PROBLEM STATEMENT »
Extract only the lines running from the top of the entries to the line that holds "- 🎭 Dramatic". Include that line and omit the pictures.

Rendered images with source text:
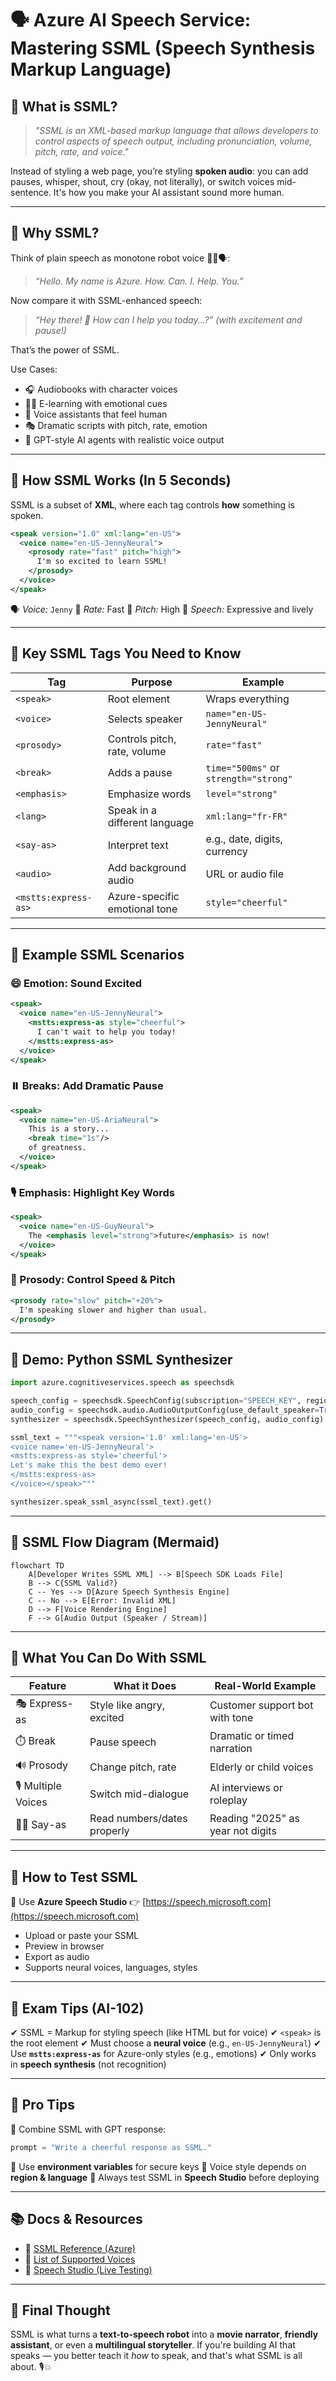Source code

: # 🗣️ Azure AI Speech Service: Mastering SSML (Speech Synthesis Markup Language)

## 📘 What is SSML?

> _"SSML is an XML-based markup language that allows developers to control aspects of speech output, including pronunciation, volume, pitch, rate, and voice."_

Instead of styling a web page, you’re styling **spoken audio**: you can add pauses, whisper, shout, cry (okay, not literally), or switch voices mid-sentence. It's how you make your AI assistant sound more human.

---

## 🔧 Why SSML?

Think of plain speech as monotone robot voice 🧍‍♂️🗣️:

> _“Hello. My name is Azure. How. Can. I. Help. You.”_

Now compare it with SSML-enhanced speech:

> _“Hey there! 👋 How can I help you today...?” (with excitement and pause!)_

That’s the power of SSML.

Use Cases:

- 🎧 Audiobooks with character voices
- 🧑‍🏫 E-learning with emotional cues
- 🧞 Voice assistants that feel human
- 🎭 Dramatic scripts with pitch, rate, emotion
- 🤖 GPT-style AI agents with realistic voice output

---

## 🧠 How SSML Works (In 5 Seconds)

SSML is a subset of **XML**, where each tag controls **how** something is spoken.

```xml
<speak version="1.0" xml:lang="en-US">
  <voice name="en-US-JennyNeural">
    <prosody rate="fast" pitch="high">
      I'm so excited to learn SSML!
    </prosody>
  </voice>
</speak>
```

🗣️ _Voice:_ `Jenny`
🚀 _Rate:_ Fast
🎵 _Pitch:_ High
💬 _Speech:_ Expressive and lively

---

## 🧱 Key SSML Tags You Need to Know

| Tag                  | Purpose                       | Example                               |
| -------------------- | ----------------------------- | ------------------------------------- |
| `<speak>`            | Root element                  | Wraps everything                      |
| `<voice>`            | Selects speaker               | `name="en-US-JennyNeural"`            |
| `<prosody>`          | Controls pitch, rate, volume  | `rate="fast"`                         |
| `<break>`            | Adds a pause                  | `time="500ms"` or `strength="strong"` |
| `<emphasis>`         | Emphasize words               | `level="strong"`                      |
| `<lang>`             | Speak in a different language | `xml:lang="fr-FR"`                    |
| `<say-as>`           | Interpret text                | e.g., date, digits, currency          |
| `<audio>`            | Add background audio          | URL or audio file                     |
| `<mstts:express-as>` | Azure-specific emotional tone | `style="cheerful"`                    |

---

## 🧪 Example SSML Scenarios

### 😄 Emotion: Sound Excited

```xml
<speak>
  <voice name="en-US-JennyNeural">
    <mstts:express-as style="cheerful">
      I can't wait to help you today!
    </mstts:express-as>
  </voice>
</speak>
```

### ⏸️ Breaks: Add Dramatic Pause

```xml
<speak>
  <voice name="en-US-AriaNeural">
    This is a story...
    <break time="1s"/>
    of greatness.
  </voice>
</speak>
```

### 🎙️ Emphasis: Highlight Key Words

```xml
<speak>
  <voice name="en-US-GuyNeural">
    The <emphasis level="strong">future</emphasis> is now!
  </voice>
</speak>
```

### 🧬 Prosody: Control Speed & Pitch

```xml
<prosody rate="slow" pitch="+20%">
  I'm speaking slower and higher than usual.
</prosody>
```

---

## 🧪 Demo: Python SSML Synthesizer

```python
import azure.cognitiveservices.speech as speechsdk

speech_config = speechsdk.SpeechConfig(subscription="SPEECH_KEY", region="SPEECH_REGION")
audio_config = speechsdk.audio.AudioOutputConfig(use_default_speaker=True)
synthesizer = speechsdk.SpeechSynthesizer(speech_config, audio_config)

ssml_text = """<speak version='1.0' xml:lang='en-US'>
<voice name='en-US-JennyNeural'>
<mstts:express-as style='cheerful'>
Let's make this the best demo ever!
</mstts:express-as>
</voice></speak>"""

synthesizer.speak_ssml_async(ssml_text).get()
```

---

## 🧭 SSML Flow Diagram (Mermaid)

```mermaid
flowchart TD
    A[Developer Writes SSML XML] --> B[Speech SDK Loads File]
    B --> C{SSML Valid?}
    C -- Yes --> D[Azure Speech Synthesis Engine]
    C -- No --> E[Error: Invalid XML]
    D --> F[Voice Rendering Engine]
    F --> G[Audio Output (Speaker / Stream)]
```

---

## 🧪 What You Can Do With SSML

| Feature            | What it Does                | Real-World Example                |
| ------------------ | --------------------------- | --------------------------------- |
| 🎭 Express-as      | Style like angry, excited   | Customer support bot with tone    |
| ⏱️ Break           | Pause speech                | Dramatic or timed narration       |
| 🔊 Prosody         | Change pitch, rate          | Elderly or child voices           |
| 🎙️ Multiple Voices | Switch mid-dialogue         | AI interviews or roleplay         |
| 🧑‍🏫 Say-as       | Read numbers/dates properly | Reading "2025" as year not digits |

---

## 🔎 How to Test SSML

🧪 Use **Azure Speech Studio** 👉 [https://speech.microsoft.com](https://speech.microsoft.com)

- Upload or paste your SSML
- Preview in browser
- Export as audio
- Supports neural voices, languages, styles

---

## 🧠 Exam Tips (AI-102)

✔ SSML = Markup for styling speech (like HTML but for voice)
✔ `<speak>` is the root element
✔ Must choose a **neural voice** (e.g., `en-US-JennyNeural`)
✔ Use **`mstts:express-as`** for Azure-only styles (e.g., emotions)
✔ Only works in **speech synthesis** (not recognition)

---

## 🧵 Pro Tips

🎯 Combine SSML with GPT response:

```python
prompt = "Write a cheerful response as SSML."
```

🎯 Use **environment variables** for secure keys
🎯 Voice style depends on **region & language**
🎯 Always test SSML in **Speech Studio** before deploying

---

## 📚 Docs & Resources

- 🔗 [SSML Reference (Azure)](https://learn.microsoft.com/en-us/azure/ai-services/speech-service/speech-synthesis-markup)
- 🔗 [List of Supported Voices](https://learn.microsoft.com/en-us/azure/ai-services/speech-service/language-support#text-to-speech)
- 🔗 [Speech Studio (Live Testing)](https://speech.microsoft.com/)

---

## 🧠 Final Thought

SSML is what turns a **text-to-speech robot** into a **movie narrator**, **friendly assistant**, or even a **multilingual storyteller**. If you're building AI that speaks — you better teach it _how_ to speak, and that's what SSML is all about. 🎙️💥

ANSWER »
Source code

: # 🗣️ Azure AI Speech Service: Mastering SSML (Speech Synthesis Markup Language)

## 📘 What is SSML?

> _"SSML is an XML-based markup language that allows developers to control aspects of speech output, including pronunciation, volume, pitch, rate, and voice."_

Instead of styling a web page, you’re styling **spoken audio**: you can add pauses, whisper, shout, cry (okay, not literally), or switch voices mid-sentence. It's how you make your AI assistant sound more human.

---

## 🔧 Why SSML?

Think of plain speech as monotone robot voice 🧍‍♂️🗣️:

> _“Hello. My name is Azure. How. Can. I. Help. You.”_

Now compare it with SSML-enhanced speech:

> _“Hey there! 👋 How can I help you today...?” (with excitement and pause!)_

That’s the power of SSML.

Use Cases:

- 🎧 Audiobooks with character voices
- 🧑‍🏫 E-learning with emotional cues
- 🧞 Voice assistants that feel human
- 🎭 Dramatic scripts with pitch, rate, emotion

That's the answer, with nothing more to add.